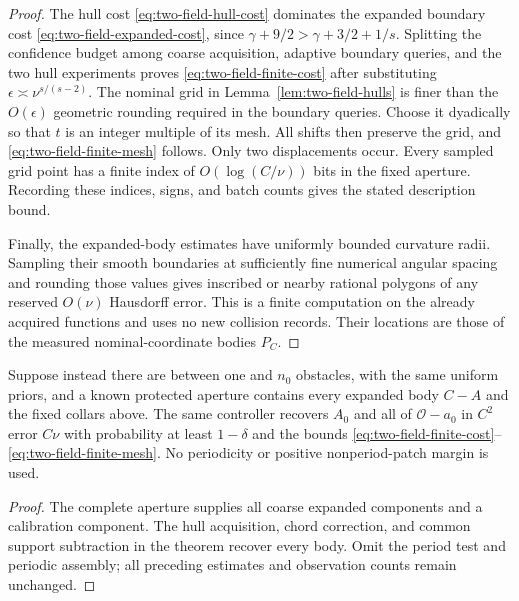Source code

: \begin{proof}
The hull cost \eqref{eq:two-field-hull-cost} dominates the expanded
boundary cost \eqref{eq:two-field-expanded-cost}, since
$\gamma+9/2>\gamma+3/2+1/s$.  Splitting the confidence budget among
coarse acquisition, adaptive boundary queries, and the two hull
experiments proves \eqref{eq:two-field-finite-cost} after substituting
$\epsilon\asymp\nu^{s/(s-2)}$.
The nominal grid in Lemma~\ref{lem:two-field-hulls} is finer than the
$O(\epsilon)$ geometric rounding required in the boundary queries.
Choose it dyadically so that $t$ is an integer multiple of its mesh.
All shifts then preserve the grid, and
\eqref{eq:two-field-finite-mesh} follows.  Only two displacements
occur.  Every sampled grid point has a finite index of
$O(\log(C/\nu))$ bits in the fixed aperture.  Recording these indices,
signs, and batch counts gives the stated description bound.

Finally, the expanded-body estimates have uniformly bounded curvature
radii.  Sampling their smooth boundaries at sufficiently fine
numerical angular spacing and rounding those values gives inscribed
or nearby rational polygons of any reserved $O(\nu)$ Hausdorff error.
This is a finite computation on the already acquired functions and
uses no new collision records.  Their locations are those of the
measured nominal-coordinate bodies $P_C$.
\end{proof}

\begin{corollary}
\label{cor:two-field-finite-cloud}
Suppose instead there are between one and $n_0$ obstacles, with the
same uniform priors, and a known protected aperture contains every
expanded body $C-A$ and the fixed collars above.  The same controller
recovers $A_0$ and all of $\mathcal O-a_0$ in $C^2$ error $C\nu$
with probability at least $1-\delta$ and the bounds
\eqref{eq:two-field-finite-cost}--\eqref{eq:two-field-finite-mesh}.
No periodicity or positive nonperiod-patch margin is used.
\end{corollary}
\begin{proof}
The complete aperture supplies all coarse expanded components and a
calibration component.  The hull acquisition, chord correction, and
common support subtraction in the theorem recover every body.
Omit the period test and periodic assembly; all preceding estimates
and observation counts remain unchanged.
\end{proof}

****

• **TASK TO CARRY OUT**
Output the material word for word, omitting its pictures.

• **ANSWER SPACE**
Source code

: \begin{proof}
The hull cost \eqref{eq:two-field-hull-cost} dominates the expanded
boundary cost \eqref{eq:two-field-expanded-cost}, since
$\gamma+9/2>\gamma+3/2+1/s$.  Splitting the confidence budget among
coarse acquisition, adaptive boundary queries, and the two hull
experiments proves \eqref{eq:two-field-finite-cost} after substituting
$\epsilon\asymp\nu^{s/(s-2)}$.
The nominal grid in Lemma~\ref{lem:two-field-hulls} is finer than the
$O(\epsilon)$ geometric rounding required in the boundary queries.
Choose it dyadically so that $t$ is an integer multiple of its mesh.
All shifts then preserve the grid, and
\eqref{eq:two-field-finite-mesh} follows.  Only two displacements
occur.  Every sampled grid point has a finite index of
$O(\log(C/\nu))$ bits in the fixed aperture.  Recording these indices,
signs, and batch counts gives the stated description bound.

Finally, the expanded-body estimates have uniformly bounded curvature
radii.  Sampling their smooth boundaries at sufficiently fine
numerical angular spacing and rounding those values gives inscribed
or nearby rational polygons of any reserved $O(\nu)$ Hausdorff error.
This is a finite computation on the already acquired functions and
uses no new collision records.  Their locations are those of the
measured nominal-coordinate bodies $P_C$.
\end{proof}

\begin{corollary}
\label{cor:two-field-finite-cloud}
Suppose instead there are between one and $n_0$ obstacles, with the
same uniform priors, and a known protected aperture contains every
expanded body $C-A$ and the fixed collars above.  The same controller
recovers $A_0$ and all of $\mathcal O-a_0$ in $C^2$ error $C\nu$
with probability at least $1-\delta$ and the bounds
\eqref{eq:two-field-finite-cost}--\eqref{eq:two-field-finite-mesh}.
No periodicity or positive nonperiod-patch margin is used.
\end{corollary}
\begin{proof}
The complete aperture supplies all coarse expanded components and a
calibration component.  The hull acquisition, chord correction, and
common support subtraction in the theorem recover every body.
Omit the period test and periodic assembly; all preceding estimates
and observation counts remain unchanged.
\end{proof}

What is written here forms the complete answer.